How longevity research can lead to therapies for Alzheimer's disease: The rapamycin story

Abstract

The discovery that rapamycin increases lifespan in mice and restores/delays many aging phenotypes has led to the speculation that rapamycin has 'anti-aging' properties. The major question discussed in this review is whether a manipulation that has anti-aging properties can alter the onset and/or progression of Alzheimer's disease, a disease in which age is the major risk factor. Rapamycin has been shown to prevent (and possibly restore in some cases) the deficit in memory observed in the mouse model of Alzheimer's disease (AD-Tg) as well as reduce Aβ and tau aggregation, restore cerebral blood flow and vascularization, and reduce microglia activation. All of these parameters are widely recognized as symptoms central to the development of AD. Furthermore, rapamycin has also been shown to improve memory and reduce anxiety and depression in several other mouse models that show cognitive deficits as well as in 'normal' mice. The current research shows the feasibility of using pharmacological agents that increase lifespan, such as those identified by the National Institute on Aging Intervention Testing Program, to treat Alzheimer's disease.

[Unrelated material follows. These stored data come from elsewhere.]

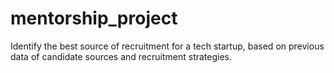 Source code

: # mentorship_project
Identify the best source of recruitment for a tech startup, based on previous data of candidate sources and recruitment strategies.

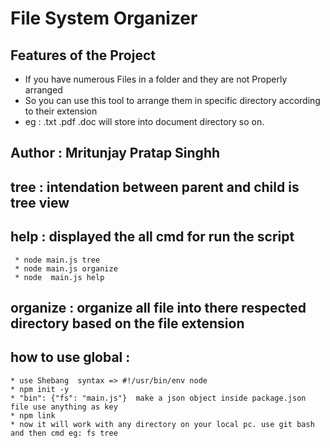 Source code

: # File System Organizer
 ## Features of the Project 
  * If you have numerous Files in a folder and they are not Properly arranged
  * So you can use this tool to arrange them in specific directory according to their extension
  * eg : .txt .pdf .doc will store into document directory so on.

## Author : Mritunjay Pratap Singhh
## tree : intendation between parent and child is tree view
## help : displayed the all cmd for run the script
     * node main.js tree
     * node main.js organize
     * node  main.js help
## organize : organize all file into there respected directory based on the file extension
  
  
  
  ## how to use global :
    * use Shebang  syntax => #!/usr/bin/env node
    * npm init -y
    * "bin": {"fs": "main.js"}  make a json object inside package.json file use anything as key 
    * npm link
    * now it will work with any directory on your local pc. use git bash and then cmd eg: fs tree  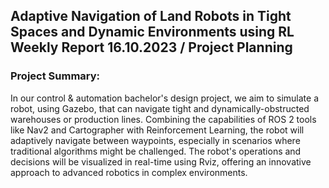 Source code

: ## Adaptive Navigation of Land Robots in Tight Spaces and Dynamic Environments using RL Weekly Report 16.10.2023 / Project Planning

### Project Summary:
In our control & automation bachelor's design project, we aim to simulate a robot, using Gazebo, that can navigate tight and dynamically-obstructed warehouses or production lines. Combining the capabilities of ROS 2 tools like Nav2 and Cartographer with Reinforcement Learning, the robot will adaptively navigate between waypoints, especially in scenarios where traditional algorithms might be challenged. The robot's operations and decisions will be visualized in real-time using Rviz, offering an innovative approach to advanced robotics in complex environments.

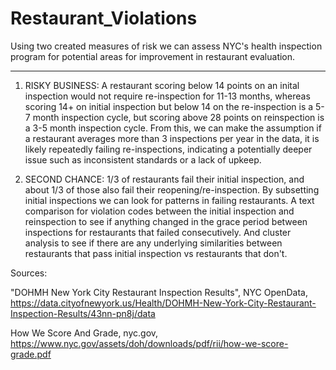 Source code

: # Restaurant_Violations

Using two created measures of risk we can assess NYC's health inspection program for potential areas for improvement in restaurant evaluation.

***

1. RISKY BUSINESS:
A restaurant scoring below 14 points on an inital inspection would not require re-inspection for 11-13 months, whereas scoring 14+ on initial inspection but below 14 on the re-inspection is a 5-7 month inspection cycle, but scoring above 28 points on reinspection is a 3-5 month inspection cycle. From this, we can make the assumption if a restaurant averages more than 3 inspections per year in the data, it is likely repeatedly failing re-inspections, indicating a potentially deeper issue such as inconsistent standards or a lack of upkeep.

2. SECOND CHANCE:
1/3 of restaurants fail their initial inspection, and about 1/3 of those also fail their reopening/re-inspection.
By subsetting initial inspections we can look for patterns in failing restaurants. A text comparison for violation codes between the initial inspection and reinspection to see if anything changed in the grace period between inspections for restaurants that failed consecutively. And cluster analysis to see if there are any underlying similarities between restaurants that pass initial inspection vs restaurants that don't.


Sources:

"DOHMH New York City Restaurant Inspection Results", NYC OpenData, https://data.cityofnewyork.us/Health/DOHMH-New-York-City-Restaurant-Inspection-Results/43nn-pn8j/data

How We Score And Grade, nyc.gov, https://www.nyc.gov/assets/doh/downloads/pdf/rii/how-we-score-grade.pdf
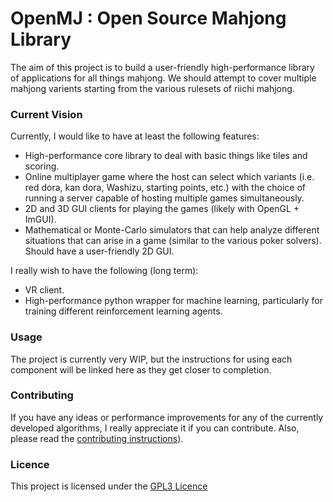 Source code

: # OpenMJ : Open Source Mahjong Library

The aim of this project is to build a user-friendly high-performance library of applications for all things mahjong. We should attempt to cover multiple mahjong varients starting from the various rulesets of riichi mahjong.

### Current Vision

Currently, I would like to have at least the following features:
- High-performance core library to deal with basic things like tiles and scoring.
- Online multiplayer game where the host can select which variants (i.e. red dora, kan dora, Washizu, starting points, etc.) with the choice of running a server capable of hosting multiple games simultaneously.
- 2D and 3D GUI clients for playing the games (likely with OpenGL + ImGUI).
- Mathematical or Monte-Carlo simulators that can help analyze different situations that can arise in a game (similar to the various poker solvers). Should have a user-friendly 2D GUI.

I really wish to have the following (long term):
- VR client.
- High-performance python wrapper for machine learning, particularly for training different reinforcement learning agents.

### Usage

The project is currently very WIP, but the instructions for using each component will be linked here as they get closer to completion.

### Contributing

If you have any ideas or performance improvements for any of the currently developed algorithms, I really appreciate it if you can contribute. Also, please read the [contributing instructions](CONTRIBUTING.md)). 

### Licence

This project is licensed under the [GPL3 Licence](LICENCE)
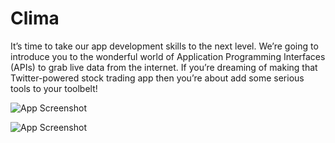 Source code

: #  Clima

It’s time to take our app development skills to the next level. We’re going to introduce you to the wonderful world of Application Programming Interfaces (APIs) to grab live data from the internet. If you’re dreaming of making that Twitter-powered stock trading app then you’re about add some serious tools to your toolbelt!

![App Screenshot](https://i.imgur.com/OWQtHTD.png)

![App Screenshot](https://i.imgur.com/SvyRUCt.png)

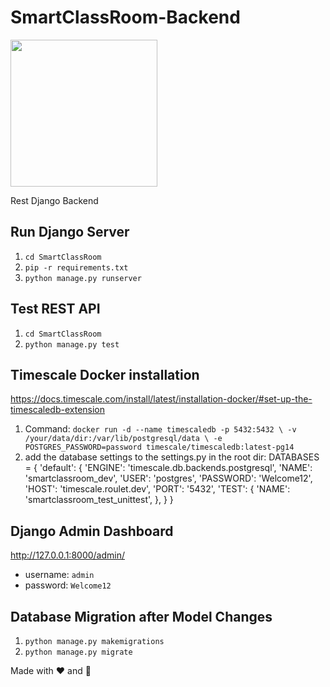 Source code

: # SmartClassRoom-Backend 

<img src="https://user-images.githubusercontent.com/32195170/166079709-4a57ce5f-a0fa-4a98-8f06-88b81d868cfe.png" width="auto" height="235">

Rest Django Backend

## Run Django Server
1. `cd SmartClassRoom`
2. `pip -r requirements.txt`
3. `python manage.py runserver`

## Test REST API
1. `cd SmartClassRoom`
2. `python manage.py test`


## Timescale Docker installation
https://docs.timescale.com/install/latest/installation-docker/#set-up-the-timescaledb-extension

1. Command: 
`docker run -d --name timescaledb -p 5432:5432 \
-v /your/data/dir:/var/lib/postgresql/data \
-e POSTGRES_PASSWORD=password timescale/timescaledb:latest-pg14`
2. add the database settings to the settings.py in the root dir:
DATABASES = {
        'default': {
            'ENGINE': 'timescale.db.backends.postgresql',
            'NAME': 'smartclassroom_dev',
            'USER': 'postgres',
            'PASSWORD': 'Welcome12',
            'HOST': 'timescale.roulet.dev',
            'PORT': '5432',
            'TEST': {
                'NAME': 'smartclassroom_test_unittest',
            },
        }
    }



## Django Admin Dashboard
http://127.0.0.1:8000/admin/

- username: `admin`
- password: `Welcome12`

## Database Migration after Model Changes

1. `python manage.py makemigrations`
2. `python manage.py migrate`

Made with ❤️ and  🥥
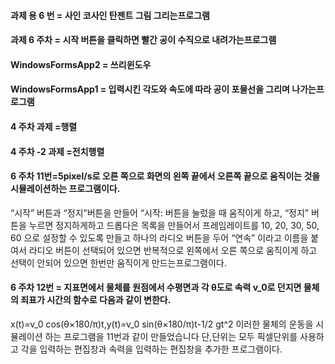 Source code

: #### 과제 용 6 번 = 사인 코사인 탄젠트 그림 그리는프로그램
#### 과제 6 주차 = 시작 버튼을 클릭하면 빨간 공이 수직으로 내려가는프로그램
#### WindowsFormsApp2 = 쓰리윈도우
#### WindowsFormsApp1 = 입력시킨 각도와 속도에 따라 공이 포물선을 그리며 나가는프로그램
#### 4 주차 과제 =행렬
#### 4 주차 -2 과제 =전치행렬
#### 6 주차 11번=5pixel/s로 오른 쪽으로 화면의 왼쪽 끝에서 오른쪽 끝으로 움직이는 것을 시뮬레이션하는 프로그램이다.
“시작” 버튼과 “정지”버튼을 만들어 “시작: 버튼을 눌렀을 때 움직이게 하고, “정지” 버튼을 누르면 정지하게하고
드롭다은 목록을 만들어서 프레임레이트를 10, 20, 30, 50, 60 으로 설정할 수 있도록 만들고
하나의 라디오 버튼을 두어 “연속” 이라고 이름을 붙여서 라디오 버튼이 선택되어 있으면
반복적으로 왼쪽에서 오른 쪽으로 움직이게 하고 선택이 안되어 있으면 한번만 움직이게 만드는프로그램이다.
#### 6 주차 12번 = 지표면에서 물체를 원점에서 수평면과 각 θ도로 속력 v_0로 던지면 물체의 죄표가 시간의 함수로 다음과 같이 변한다.
x(t)=v_0  cos⁡(θ×180/π)t,y(t)=v_0  sin⁡(θ×180/π)t-1/2 gt^2
이러한 물체의 운동을 시뮬레이션 하는 프로그램을 11번과 같이 만들었습니다
단,단위는 모두 픽셀단위를 사용하고 각을 입력하는 편집창과 속력을 입력하는 편집창을 추가한 프로그램이다.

Keywords: Alzheimer's disease; Behavior; Cognition; Rapamycin.

Fig. 1.

Effect of Rapamycin on the Memory of AD-Tg Mice assessed by the Morris Water Maze. Graph A: data taken from Caccamo et al. (2010) for 3XTg-AD (AD-Tg) and non-transgenic (Control) mice fed rapamycin (black bars) or a control diet (white bars) starting at 6 months of age for 10 weeks. Graph B: data were taken from Spilman et al. (2010) for hAPP(J20) (AD-Tg) and non-transgenic (Control) mice fed rapamycin (black bars) or a control (white bars) diet starting at 4 months of age for 13 weeks.

Fig. 2.

Effect of Rapamycin on plaques and tangles in brains of 3XTg-AD mice. The levels of Aβ₄₂ in whole brain (A,B) or hippocampus (C,D), fibrillar aggregates of Aβ (E, F), tau pathology as measured by hyperphosphorylation at Ser212 and Thr214 (G, H), and microglia activation (I, J) were measured in 2-month-old mice fed rapamycin or a control diet for 16 months (data taken from Majumder et al. (2011).

Fig. 3.

Effect of rapamycin on CBF, vascularization, and cerebral amyloid angiopathy in hAPP(J20) mice. Panels A and B show CBF in various brain regions with brighter colors indicating increased blood flow. Panels C and D show magnetic resonance angiography images of brains showing vasculature with the arrows pointing to regions of the brain where rapamycin restored vascular density. Panels E and F show Aβ (shown in red) associated with brain blood vessels (shown in green). The data were taken from Lin et al. ( 2013) for 7-month-old mice fed rapamycin or a control diet for 16 weeks.

Fig. 4.

Diagram showing the protective effect of rapamycin in AD using the ‘two-hit’ process described by Zlokovic (2011). Rapamycin prevents the first hit’ by increasing the clearance of Aβ through the restoration of vascular integrity. Rapamycin also blocks the second ‘hit’ by inducing autophagy preventing the accumulation of Aβ in the brain counteracting the hyperactivation of mTOR, which occurs in the brains of AD-Tg mice and patients.

Fig. 5.

Effect of rapamycin of memory on ‘normal’ laboratory mice. Mice were fed rapamycin (black bars) or a control diet (white bars) for various lengths of time and cognitive performance measured by the Morris water Maze. The right graph is 2-month-old mice fed rapamycin for 16 months (data taken from Majumder et al. 2012). The middle graph is 4-month-old mice fed rapamycin for 16 weeks (data taken from Halloran et al., ( 2012). The right graph is 4-month-old mice fed rapamycin for 11 months (data taken from Neff et al. 2013).

Fig. 6.

Diagram showing pathways reported to change with rapamycin treatment that could impact the changes observed in behavior and cognition observed in laboratory rodents.